__Recorded information__:
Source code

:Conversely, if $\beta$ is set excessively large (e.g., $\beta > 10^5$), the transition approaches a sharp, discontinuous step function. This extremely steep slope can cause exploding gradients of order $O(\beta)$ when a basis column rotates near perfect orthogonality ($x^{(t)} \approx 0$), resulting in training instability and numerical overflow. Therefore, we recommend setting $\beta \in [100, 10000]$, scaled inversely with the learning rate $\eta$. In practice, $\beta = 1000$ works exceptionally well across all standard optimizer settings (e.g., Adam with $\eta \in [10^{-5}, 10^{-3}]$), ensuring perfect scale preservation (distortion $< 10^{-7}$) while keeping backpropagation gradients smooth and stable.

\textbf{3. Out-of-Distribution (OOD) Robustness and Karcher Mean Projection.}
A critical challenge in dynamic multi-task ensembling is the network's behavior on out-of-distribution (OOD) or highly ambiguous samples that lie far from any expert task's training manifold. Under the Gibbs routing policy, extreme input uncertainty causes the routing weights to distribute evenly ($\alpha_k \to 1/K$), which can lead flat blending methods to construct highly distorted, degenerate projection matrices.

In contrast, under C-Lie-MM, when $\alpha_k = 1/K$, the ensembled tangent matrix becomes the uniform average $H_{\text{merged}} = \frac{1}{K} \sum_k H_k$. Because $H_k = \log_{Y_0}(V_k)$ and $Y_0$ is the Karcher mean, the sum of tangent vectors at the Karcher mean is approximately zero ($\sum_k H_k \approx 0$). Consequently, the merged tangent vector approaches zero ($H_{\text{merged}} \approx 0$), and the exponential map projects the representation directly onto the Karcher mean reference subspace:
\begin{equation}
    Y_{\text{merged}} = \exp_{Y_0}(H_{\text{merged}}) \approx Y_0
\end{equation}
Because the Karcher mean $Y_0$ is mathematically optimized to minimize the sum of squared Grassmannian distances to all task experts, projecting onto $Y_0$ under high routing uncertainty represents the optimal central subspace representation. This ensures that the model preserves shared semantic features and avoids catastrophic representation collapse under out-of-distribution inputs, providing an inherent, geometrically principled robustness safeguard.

__Work to complete__: Search the entries for "This" and copy each matching line.

__Your solution__:
:Conversely, if $\beta$ is set excessively large (e.g., $\beta > 10^5$), the transition approaches a sharp, discontinuous step function. This extremely steep slope can cause exploding gradients of order $O(\beta)$ when a basis column rotates near perfect orthogonality ($x^{(t)} \approx 0$), resulting in training instability and numerical overflow. Therefore, we recommend setting $\beta \in [100, 10000]$, scaled inversely with the learning rate $\eta$. In practice, $\beta = 1000$ works exceptionally well across all standard optimizer settings (e.g., Adam with $\eta \in [10^{-5}, 10^{-3}]$), ensuring perfect scale preservation (distortion $< 10^{-7}$) while keeping backpropagation gradients smooth and stable.
Because the Karcher mean $Y_0$ is mathematically optimized to minimize the sum of squared Grassmannian distances to all task experts, projecting onto $Y_0$ under high routing uncertainty represents the optimal central subspace representation. This ensures that the model preserves shared semantic features and avoids catastrophic representation collapse under out-of-distribution inputs, providing an inherent, geometrically principled robustness safeguard.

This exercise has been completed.